You'll know this is happening if you have these common situations:
- overengineering within your product design team: your engineers are busy adding unnecessary features to a product that make it complicated to use, more expensive, or load it down with features that no longer make sense.
- workplace micromanagement: you know, the situation where you've got a manager who insists on overseeing every small task of each employee, even when it's unnecessary, resulting in MED - "massive efficiency destruction"
- redundant or irrelevant policies: over time, the organization has allowed a flood of overly complex procedures and policies to creep into place, all addressing issues that either never happen, are extremely rare, or are covered by other guidelines.
- unnecessary meetings: people are busy scheduling meetings to discuss trivial issues that could be resolved through a quick email or a simple chat, wasting time and resources without any clear benefit or purpose. (You KNOW this happens!)
- an excessive number of customer surveys: people are busy sending out detailed surveys to customers to gather feedback on other minor aspects of their product experience, even when the general satisfaction level is already clear - annoying customers with "survey fatigue"
- technology fixes for problems that don't exist: the organization is busy implementing advanced technological solutions for issues that don’t exist or that could be easily solved with simpler methods. For instance, creating an app to solve a problem that could be handled with a basic checklist or phone call!
There are many other examples of redundant, unnecessary work focused on non-existent problems. Overanalyzing data. Rebranding efforts that involve a perfectly good brand image. Automating tasks that don't need cost-cutting. Forms that are due in duplicate and triplicate and more. An overreliance on legal risk management to try to minimize even the smallest of risks.
Remember my phrase - "Companies that do not yet exist will build products not yet conceived using material not yet invented using methodologies not yet in existence with ideas yet to be imagined."

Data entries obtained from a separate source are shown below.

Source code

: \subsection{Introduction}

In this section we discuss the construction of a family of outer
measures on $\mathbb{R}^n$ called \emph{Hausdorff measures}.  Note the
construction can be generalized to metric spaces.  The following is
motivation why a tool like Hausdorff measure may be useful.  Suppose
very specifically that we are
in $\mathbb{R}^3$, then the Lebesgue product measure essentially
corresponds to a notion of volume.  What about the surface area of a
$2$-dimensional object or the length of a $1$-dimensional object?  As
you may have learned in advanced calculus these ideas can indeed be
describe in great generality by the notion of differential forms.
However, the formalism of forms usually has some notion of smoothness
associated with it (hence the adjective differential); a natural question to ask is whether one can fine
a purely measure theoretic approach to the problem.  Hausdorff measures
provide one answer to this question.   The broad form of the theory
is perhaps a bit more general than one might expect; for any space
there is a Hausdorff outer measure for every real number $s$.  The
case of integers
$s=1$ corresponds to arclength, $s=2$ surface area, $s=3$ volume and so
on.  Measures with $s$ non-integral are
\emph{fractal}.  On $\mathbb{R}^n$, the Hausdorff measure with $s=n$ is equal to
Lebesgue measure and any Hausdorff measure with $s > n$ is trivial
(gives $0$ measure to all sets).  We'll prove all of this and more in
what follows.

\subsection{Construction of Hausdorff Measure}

The corollary is that "companies will undertake work that is entirely unnecessary and redundant, based on policies and procedures that are highly irrelevant, using workforce skills that are out of date or obsolete, to solve problems and issues that no longer exist."
You know it's true!
So stop doing it!
Futurist Jim Carroll has seen organizations undertaking all of these useless procedures and activities. He has never understood how they let it persist.